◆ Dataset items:
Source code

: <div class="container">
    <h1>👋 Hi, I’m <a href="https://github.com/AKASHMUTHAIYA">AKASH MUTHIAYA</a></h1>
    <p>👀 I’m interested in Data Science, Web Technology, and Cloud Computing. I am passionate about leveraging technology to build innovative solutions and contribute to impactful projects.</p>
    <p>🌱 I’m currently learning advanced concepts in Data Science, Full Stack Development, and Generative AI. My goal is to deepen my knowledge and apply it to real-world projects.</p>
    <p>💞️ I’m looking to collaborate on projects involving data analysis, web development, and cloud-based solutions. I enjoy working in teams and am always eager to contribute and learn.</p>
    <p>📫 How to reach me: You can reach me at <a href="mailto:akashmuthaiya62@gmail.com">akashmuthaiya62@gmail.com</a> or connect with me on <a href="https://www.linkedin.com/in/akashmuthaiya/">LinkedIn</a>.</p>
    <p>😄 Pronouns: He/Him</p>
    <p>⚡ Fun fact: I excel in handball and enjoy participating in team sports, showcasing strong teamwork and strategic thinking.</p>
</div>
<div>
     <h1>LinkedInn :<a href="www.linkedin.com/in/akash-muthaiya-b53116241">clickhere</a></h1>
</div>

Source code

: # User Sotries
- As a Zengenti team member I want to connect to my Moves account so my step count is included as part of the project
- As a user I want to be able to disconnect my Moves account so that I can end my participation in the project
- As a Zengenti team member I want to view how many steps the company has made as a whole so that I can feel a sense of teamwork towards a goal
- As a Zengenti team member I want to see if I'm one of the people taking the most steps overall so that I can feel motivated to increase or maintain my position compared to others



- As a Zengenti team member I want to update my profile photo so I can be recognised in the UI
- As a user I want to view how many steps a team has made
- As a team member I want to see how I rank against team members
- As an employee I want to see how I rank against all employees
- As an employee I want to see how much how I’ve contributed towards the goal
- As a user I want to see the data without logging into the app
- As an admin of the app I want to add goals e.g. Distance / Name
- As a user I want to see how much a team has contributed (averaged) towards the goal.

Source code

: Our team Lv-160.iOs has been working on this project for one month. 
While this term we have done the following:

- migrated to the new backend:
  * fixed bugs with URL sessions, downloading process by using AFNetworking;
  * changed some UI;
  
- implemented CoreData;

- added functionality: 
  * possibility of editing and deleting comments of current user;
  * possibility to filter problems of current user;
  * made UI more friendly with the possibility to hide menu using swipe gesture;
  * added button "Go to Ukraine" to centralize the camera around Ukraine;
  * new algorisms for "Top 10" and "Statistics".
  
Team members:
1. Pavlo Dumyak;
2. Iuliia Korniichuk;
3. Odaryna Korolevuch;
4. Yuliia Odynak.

==

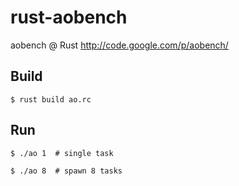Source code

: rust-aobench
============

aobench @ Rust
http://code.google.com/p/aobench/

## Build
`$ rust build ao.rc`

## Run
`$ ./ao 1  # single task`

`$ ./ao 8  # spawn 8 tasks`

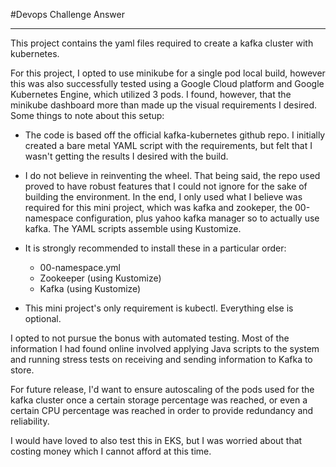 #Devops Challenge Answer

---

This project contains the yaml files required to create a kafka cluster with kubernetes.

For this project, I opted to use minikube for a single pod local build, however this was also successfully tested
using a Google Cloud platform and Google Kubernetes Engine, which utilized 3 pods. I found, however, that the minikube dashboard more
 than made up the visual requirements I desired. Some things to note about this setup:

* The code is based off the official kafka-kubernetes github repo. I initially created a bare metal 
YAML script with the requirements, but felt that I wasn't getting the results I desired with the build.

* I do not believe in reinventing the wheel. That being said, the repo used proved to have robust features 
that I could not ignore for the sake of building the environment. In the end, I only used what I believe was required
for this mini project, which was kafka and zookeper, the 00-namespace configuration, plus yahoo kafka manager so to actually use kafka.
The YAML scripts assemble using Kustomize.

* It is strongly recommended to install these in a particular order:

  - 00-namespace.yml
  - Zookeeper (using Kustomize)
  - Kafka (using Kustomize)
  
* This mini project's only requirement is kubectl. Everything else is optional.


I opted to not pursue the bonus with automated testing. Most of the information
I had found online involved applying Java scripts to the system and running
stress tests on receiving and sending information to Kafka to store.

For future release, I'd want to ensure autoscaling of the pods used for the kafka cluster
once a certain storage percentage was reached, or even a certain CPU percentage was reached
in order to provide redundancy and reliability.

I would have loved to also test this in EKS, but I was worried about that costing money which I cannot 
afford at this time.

---

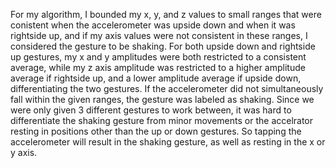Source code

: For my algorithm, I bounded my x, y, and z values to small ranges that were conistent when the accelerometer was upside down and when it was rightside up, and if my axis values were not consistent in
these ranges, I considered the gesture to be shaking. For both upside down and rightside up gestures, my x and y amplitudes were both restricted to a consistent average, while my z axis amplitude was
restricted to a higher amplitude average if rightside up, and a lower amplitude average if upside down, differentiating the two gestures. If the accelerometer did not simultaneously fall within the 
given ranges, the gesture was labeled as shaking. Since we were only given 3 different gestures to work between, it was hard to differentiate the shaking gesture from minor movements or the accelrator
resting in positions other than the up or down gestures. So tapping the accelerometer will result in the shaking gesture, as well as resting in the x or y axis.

◆ Required work:
Within the entries above, count the lines that include "information". The answer is that number alone.

◆ Worked solution:
2